Münih Güvenlik Konferansı'nda "kaybet kaybet" teması
Münih Güvenlik Konferansı'nda Rusya Ukrayna krizi, Gazze Savaşı ve Çin ile rekabet konusu ele alındı. Sonuç bildirisinde küresel güç mücadelelerinde "kaybet- kaybet" dinamiği konusunda uyarıda bulunuldu.
BARTU EKEN-KANAL7 DIŞ HABERLER SERVİSİ
1963'ten bu yana düzenlenen Münih Güvenlik Konferansı 16-18 Şubat tarihlerinde gerçekleştirildi.
Almanya'nın öncülük ettiği ve bilhassa Avrupa Birliği'nin temsil edildiği toplantılarda, aralarında Dışişleri Bakanı Hakan Fidan'ın da bulunduğu üst düzey siyasi temsilciler ve güvenlik uzmanları bir araya geldi.
Konferansa başkanlık eden Alman diplomat Christoph Heusgen, yeni güvenlik raporunun önsözünde üç ana başlığa dikkat çekti ve yıl sonuna kadar hangi sorunlarla karşı karşıya kalınabileceğini ifade etti.
Bu başlıklar; "Jeopolitik gerilimlerdeki artış, ekonomik belirsizlikler ve bu durumun tetikleyicisi durumundaki küresel siyasetteki düşüş eğilimi" oldu.

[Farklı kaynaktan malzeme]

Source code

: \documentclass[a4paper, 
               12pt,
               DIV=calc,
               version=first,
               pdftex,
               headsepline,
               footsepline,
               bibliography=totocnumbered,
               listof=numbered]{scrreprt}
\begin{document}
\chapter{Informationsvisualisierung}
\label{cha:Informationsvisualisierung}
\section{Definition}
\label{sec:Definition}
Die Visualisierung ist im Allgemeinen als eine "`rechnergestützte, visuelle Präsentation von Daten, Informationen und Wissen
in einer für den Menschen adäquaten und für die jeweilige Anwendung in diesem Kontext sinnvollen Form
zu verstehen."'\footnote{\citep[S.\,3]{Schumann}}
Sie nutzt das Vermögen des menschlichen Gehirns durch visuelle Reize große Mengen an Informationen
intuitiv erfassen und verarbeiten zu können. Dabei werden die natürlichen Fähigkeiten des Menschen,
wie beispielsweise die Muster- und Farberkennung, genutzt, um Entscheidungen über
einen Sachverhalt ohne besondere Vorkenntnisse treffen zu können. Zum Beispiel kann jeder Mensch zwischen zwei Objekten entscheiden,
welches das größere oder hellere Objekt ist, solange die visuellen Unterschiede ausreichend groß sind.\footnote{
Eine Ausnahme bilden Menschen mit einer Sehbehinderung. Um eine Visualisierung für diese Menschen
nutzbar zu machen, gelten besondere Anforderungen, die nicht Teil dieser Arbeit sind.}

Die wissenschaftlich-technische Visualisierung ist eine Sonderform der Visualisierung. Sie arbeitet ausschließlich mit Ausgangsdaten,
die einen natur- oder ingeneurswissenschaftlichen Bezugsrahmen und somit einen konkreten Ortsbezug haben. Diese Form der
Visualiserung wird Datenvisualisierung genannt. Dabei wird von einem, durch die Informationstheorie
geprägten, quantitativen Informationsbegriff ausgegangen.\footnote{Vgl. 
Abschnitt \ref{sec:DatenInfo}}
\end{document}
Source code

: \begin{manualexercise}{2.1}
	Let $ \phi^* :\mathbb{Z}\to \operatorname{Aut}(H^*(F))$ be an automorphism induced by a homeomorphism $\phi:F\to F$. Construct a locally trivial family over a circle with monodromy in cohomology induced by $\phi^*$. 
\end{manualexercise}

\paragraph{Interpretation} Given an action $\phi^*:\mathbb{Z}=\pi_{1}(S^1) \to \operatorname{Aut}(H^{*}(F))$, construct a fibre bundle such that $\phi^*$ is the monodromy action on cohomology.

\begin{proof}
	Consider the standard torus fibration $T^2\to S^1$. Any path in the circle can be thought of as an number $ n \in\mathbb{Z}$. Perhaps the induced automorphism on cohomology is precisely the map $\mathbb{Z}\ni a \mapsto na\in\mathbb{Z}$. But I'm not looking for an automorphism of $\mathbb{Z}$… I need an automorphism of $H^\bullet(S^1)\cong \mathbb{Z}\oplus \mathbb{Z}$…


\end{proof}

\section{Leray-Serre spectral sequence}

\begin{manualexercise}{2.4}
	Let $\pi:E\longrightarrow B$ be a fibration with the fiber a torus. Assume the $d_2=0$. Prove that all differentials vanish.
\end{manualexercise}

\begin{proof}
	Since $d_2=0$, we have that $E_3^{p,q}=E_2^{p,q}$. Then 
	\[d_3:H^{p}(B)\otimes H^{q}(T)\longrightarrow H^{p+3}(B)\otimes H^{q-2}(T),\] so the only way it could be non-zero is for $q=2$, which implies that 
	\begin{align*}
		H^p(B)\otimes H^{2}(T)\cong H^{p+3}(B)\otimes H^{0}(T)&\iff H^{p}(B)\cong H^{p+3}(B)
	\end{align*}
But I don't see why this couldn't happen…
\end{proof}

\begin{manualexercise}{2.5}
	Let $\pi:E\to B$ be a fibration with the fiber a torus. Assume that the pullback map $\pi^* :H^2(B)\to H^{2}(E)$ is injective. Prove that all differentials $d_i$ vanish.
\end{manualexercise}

Rusya'nın Ukrayna'ya yönelik işgali geçen yılki Münih Güvenlik Endeksi araştırmasında, bilhassa G7 ülkelerinde güvenliğe yönelik en büyük tehdit olarak nitelendirilmişti.

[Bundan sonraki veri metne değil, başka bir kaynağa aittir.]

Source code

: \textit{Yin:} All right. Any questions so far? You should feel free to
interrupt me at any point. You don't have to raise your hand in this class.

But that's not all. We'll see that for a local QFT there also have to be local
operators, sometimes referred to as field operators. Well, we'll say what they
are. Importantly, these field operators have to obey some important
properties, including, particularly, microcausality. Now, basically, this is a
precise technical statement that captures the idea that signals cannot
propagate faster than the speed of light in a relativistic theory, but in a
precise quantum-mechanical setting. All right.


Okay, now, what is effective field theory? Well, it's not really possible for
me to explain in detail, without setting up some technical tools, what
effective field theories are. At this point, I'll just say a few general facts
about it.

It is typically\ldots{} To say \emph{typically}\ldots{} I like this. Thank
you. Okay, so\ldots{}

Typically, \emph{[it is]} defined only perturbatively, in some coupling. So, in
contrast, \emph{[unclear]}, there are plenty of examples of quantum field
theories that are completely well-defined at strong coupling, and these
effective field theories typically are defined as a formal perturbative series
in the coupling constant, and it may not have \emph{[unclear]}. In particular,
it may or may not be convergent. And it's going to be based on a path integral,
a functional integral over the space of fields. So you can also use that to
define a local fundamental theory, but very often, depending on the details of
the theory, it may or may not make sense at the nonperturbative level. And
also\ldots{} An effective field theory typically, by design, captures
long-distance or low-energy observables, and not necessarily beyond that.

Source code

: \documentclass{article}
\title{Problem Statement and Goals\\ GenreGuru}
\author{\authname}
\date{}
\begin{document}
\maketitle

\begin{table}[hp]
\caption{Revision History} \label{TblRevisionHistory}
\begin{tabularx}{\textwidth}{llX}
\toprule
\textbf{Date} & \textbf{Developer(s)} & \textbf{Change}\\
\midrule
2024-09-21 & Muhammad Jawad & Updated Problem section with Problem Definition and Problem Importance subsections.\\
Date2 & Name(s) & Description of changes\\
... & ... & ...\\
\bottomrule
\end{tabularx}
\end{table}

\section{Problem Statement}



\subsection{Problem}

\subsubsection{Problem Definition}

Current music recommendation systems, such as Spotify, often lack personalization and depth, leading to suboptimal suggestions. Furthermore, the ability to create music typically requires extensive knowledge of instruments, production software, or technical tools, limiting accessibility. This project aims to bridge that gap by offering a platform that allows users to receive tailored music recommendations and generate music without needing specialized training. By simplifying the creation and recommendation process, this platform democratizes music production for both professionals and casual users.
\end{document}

Bu yıl da Batı ülkelerinin tutumu değişmedi.
Konferans sırasında gerçekleştirilen anketlerde, barışın sağlanması için Rusya'nın Kırım da dahil olmak üzere Ukrayna'da ilhak ettiğini açıkladığı bölgelerden çekilmesi, Kiev yönetiminin de AB ve NATO ittifakına katılması gerektiğ igörüşü ön plana çıktı.
Öte yandan bu konuyla ilgili Alman Şansölyesi Olaf Scholz'ün "Zeitenwende" yani geri dönülemez nokta olarak tanımladığı Rusya'nın Ukrayna saldırısından sonra AB ülkelerine yönelik taarruzunu devam ettireceğine dair inancın ise azalması dikkatleri çekti. Risk açısından yüksek gözükse de, savaş yıllara yayıldıkça Kremlin'in niyetinin Batı ile daha büyük bir savaş başlatmak olmadığı değerlendirmeleri yapılıyor.

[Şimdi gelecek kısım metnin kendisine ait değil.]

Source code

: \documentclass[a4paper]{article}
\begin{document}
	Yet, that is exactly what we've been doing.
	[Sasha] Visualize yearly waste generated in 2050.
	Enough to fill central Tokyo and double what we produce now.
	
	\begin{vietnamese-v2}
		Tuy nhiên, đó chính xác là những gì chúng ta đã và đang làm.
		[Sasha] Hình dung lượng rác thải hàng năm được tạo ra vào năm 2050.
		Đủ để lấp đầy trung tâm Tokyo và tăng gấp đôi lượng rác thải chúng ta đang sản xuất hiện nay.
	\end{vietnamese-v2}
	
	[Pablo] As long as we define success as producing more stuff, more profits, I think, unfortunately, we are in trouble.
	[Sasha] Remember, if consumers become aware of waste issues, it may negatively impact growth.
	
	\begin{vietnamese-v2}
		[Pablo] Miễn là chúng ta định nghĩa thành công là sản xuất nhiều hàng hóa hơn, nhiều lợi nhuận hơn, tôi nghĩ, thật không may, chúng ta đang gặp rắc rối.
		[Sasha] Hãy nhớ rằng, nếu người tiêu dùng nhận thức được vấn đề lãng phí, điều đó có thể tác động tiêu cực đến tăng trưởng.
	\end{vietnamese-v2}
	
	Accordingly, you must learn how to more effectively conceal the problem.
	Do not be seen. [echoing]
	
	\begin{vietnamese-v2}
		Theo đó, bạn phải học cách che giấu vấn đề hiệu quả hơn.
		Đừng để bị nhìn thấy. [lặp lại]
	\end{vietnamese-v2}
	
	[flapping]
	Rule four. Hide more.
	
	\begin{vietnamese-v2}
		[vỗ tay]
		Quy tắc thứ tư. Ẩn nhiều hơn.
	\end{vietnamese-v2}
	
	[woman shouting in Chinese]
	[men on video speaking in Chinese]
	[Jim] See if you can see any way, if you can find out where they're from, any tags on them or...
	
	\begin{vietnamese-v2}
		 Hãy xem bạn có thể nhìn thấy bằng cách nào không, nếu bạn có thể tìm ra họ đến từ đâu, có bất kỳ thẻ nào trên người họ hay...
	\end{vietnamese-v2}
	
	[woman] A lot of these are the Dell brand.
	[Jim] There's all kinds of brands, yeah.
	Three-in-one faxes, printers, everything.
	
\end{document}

Konferansta, Çin'in ekonomik gücünün yükselişi, düzensiz göçmen kitlelerinin Avrupa'ya ilerlemeye devam etmesi, DEAŞ ve El Kaide terör örgütleri gibi yapıların bilhassa Afrika'da etkinliklerini artırması, küresel ısınma ve organize suçlardaki artış diğer önemli risk faktörleri olarak görülmüş durumda.
Tüm bu durumlar, Sonuç Bildirisi'ne de yansıdı.
"Münih Güvenlik Konferansı: Organizatörler, küresel güç mücadelelerinin daha da tırmanması ve herkesin kaybettiği bir ‘kaybet-kaybet’ dinamiği konusunda uyarıyor.“ ifadelerine yer verildi.
Avrupa merkezci bir dünya yapısının değiştiği kabul edilerek durumla ilgili neler yapılabileceği değerlendirmeleri yapıldı.
BATI ÇİN İLE REKABET KONUSUNDA GERİDE KALIYOR
Onuncu güvenlik raporunda "Kaybet-Kaybet" başlığının altında mevcut gergin küresel durumda tarafların nasıl kaybettiği detaylandırılıyor.
Hint-Pasifik bölgesinde Çin ve Tayvan arasında askeri çatışma riskinin yükseldiği ifade edildi.
Dünyada yaşanan krizlere karşı genellikle arabulucu rolü oynayan Çin'in siyasi gücünün arttığına vurgu yapılırken; Bu durumun bilhassa Japonya'da korku yarattığı ifade edildi.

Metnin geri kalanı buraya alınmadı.